### Problem statement:
Write out all of the lines below, exactly and completely.

*** Input for this task ***

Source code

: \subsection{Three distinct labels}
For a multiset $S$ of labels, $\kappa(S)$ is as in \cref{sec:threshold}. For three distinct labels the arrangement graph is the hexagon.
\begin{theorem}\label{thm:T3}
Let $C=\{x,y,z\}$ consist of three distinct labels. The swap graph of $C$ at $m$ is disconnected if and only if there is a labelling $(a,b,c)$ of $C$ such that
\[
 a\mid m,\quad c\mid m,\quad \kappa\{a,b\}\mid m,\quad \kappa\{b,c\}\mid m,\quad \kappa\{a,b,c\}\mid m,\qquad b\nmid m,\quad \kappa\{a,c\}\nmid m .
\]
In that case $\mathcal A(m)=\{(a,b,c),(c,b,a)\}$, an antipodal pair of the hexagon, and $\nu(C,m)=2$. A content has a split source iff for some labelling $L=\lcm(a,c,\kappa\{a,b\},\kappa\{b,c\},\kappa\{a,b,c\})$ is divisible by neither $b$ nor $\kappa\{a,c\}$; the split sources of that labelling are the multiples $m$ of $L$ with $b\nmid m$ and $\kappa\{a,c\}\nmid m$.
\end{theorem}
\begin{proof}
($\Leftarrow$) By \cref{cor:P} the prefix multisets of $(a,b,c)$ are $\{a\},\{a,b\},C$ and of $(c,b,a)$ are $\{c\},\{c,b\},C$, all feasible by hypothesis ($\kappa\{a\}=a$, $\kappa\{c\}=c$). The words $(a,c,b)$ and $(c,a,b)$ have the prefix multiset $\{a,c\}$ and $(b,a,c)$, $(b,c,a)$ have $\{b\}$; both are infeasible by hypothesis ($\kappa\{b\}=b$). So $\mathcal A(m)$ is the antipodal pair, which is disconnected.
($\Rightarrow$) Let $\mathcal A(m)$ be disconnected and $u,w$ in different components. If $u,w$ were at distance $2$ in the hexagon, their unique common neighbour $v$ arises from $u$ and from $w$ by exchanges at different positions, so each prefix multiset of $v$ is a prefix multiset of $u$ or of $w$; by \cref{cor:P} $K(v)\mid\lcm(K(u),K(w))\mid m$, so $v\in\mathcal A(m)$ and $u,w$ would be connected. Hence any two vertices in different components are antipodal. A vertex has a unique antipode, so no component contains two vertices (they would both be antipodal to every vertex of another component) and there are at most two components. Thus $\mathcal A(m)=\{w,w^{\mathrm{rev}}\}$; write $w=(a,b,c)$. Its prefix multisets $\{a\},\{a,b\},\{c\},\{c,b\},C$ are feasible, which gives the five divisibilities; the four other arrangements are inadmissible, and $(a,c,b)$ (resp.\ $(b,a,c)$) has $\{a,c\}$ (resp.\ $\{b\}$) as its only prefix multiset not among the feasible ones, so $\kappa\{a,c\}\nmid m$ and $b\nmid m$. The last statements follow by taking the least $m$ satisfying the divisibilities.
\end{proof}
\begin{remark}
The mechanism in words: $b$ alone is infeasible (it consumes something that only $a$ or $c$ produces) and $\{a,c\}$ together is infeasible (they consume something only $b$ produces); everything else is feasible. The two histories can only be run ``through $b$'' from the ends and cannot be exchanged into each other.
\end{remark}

*** End of Input for this task ***

### Task response:
Source code

: \subsection{Three distinct labels}
For a multiset $S$ of labels, $\kappa(S)$ is as in \cref{sec:threshold}. For three distinct labels the arrangement graph is the hexagon.
\begin{theorem}\label{thm:T3}
Let $C=\{x,y,z\}$ consist of three distinct labels. The swap graph of $C$ at $m$ is disconnected if and only if there is a labelling $(a,b,c)$ of $C$ such that
\[
 a\mid m,\quad c\mid m,\quad \kappa\{a,b\}\mid m,\quad \kappa\{b,c\}\mid m,\quad \kappa\{a,b,c\}\mid m,\qquad b\nmid m,\quad \kappa\{a,c\}\nmid m .
\]
In that case $\mathcal A(m)=\{(a,b,c),(c,b,a)\}$, an antipodal pair of the hexagon, and $\nu(C,m)=2$. A content has a split source iff for some labelling $L=\lcm(a,c,\kappa\{a,b\},\kappa\{b,c\},\kappa\{a,b,c\})$ is divisible by neither $b$ nor $\kappa\{a,c\}$; the split sources of that labelling are the multiples $m$ of $L$ with $b\nmid m$ and $\kappa\{a,c\}\nmid m$.
\end{theorem}
\begin{proof}
($\Leftarrow$) By \cref{cor:P} the prefix multisets of $(a,b,c)$ are $\{a\},\{a,b\},C$ and of $(c,b,a)$ are $\{c\},\{c,b\},C$, all feasible by hypothesis ($\kappa\{a\}=a$, $\kappa\{c\}=c$). The words $(a,c,b)$ and $(c,a,b)$ have the prefix multiset $\{a,c\}$ and $(b,a,c)$, $(b,c,a)$ have $\{b\}$; both are infeasible by hypothesis ($\kappa\{b\}=b$). So $\mathcal A(m)$ is the antipodal pair, which is disconnected.
($\Rightarrow$) Let $\mathcal A(m)$ be disconnected and $u,w$ in different components. If $u,w$ were at distance $2$ in the hexagon, their unique common neighbour $v$ arises from $u$ and from $w$ by exchanges at different positions, so each prefix multiset of $v$ is a prefix multiset of $u$ or of $w$; by \cref{cor:P} $K(v)\mid\lcm(K(u),K(w))\mid m$, so $v\in\mathcal A(m)$ and $u,w$ would be connected. Hence any two vertices in different components are antipodal. A vertex has a unique antipode, so no component contains two vertices (they would both be antipodal to every vertex of another component) and there are at most two components. Thus $\mathcal A(m)=\{w,w^{\mathrm{rev}}\}$; write $w=(a,b,c)$. Its prefix multisets $\{a\},\{a,b\},\{c\},\{c,b\},C$ are feasible, which gives the five divisibilities; the four other arrangements are inadmissible, and $(a,c,b)$ (resp.\ $(b,a,c)$) has $\{a,c\}$ (resp.\ $\{b\}$) as its only prefix multiset not among the feasible ones, so $\kappa\{a,c\}\nmid m$ and $b\nmid m$. The last statements follow by taking the least $m$ satisfying the divisibilities.
\end{proof}
\begin{remark}
The mechanism in words: $b$ alone is infeasible (it consumes something that only $a$ or $c$ produces) and $\{a,c\}$ together is infeasible (they consume something only $b$ produces); everything else is feasible. The two histories can only be run ``through $b$'' from the ends and cannot be exchanged into each other.
\end{remark}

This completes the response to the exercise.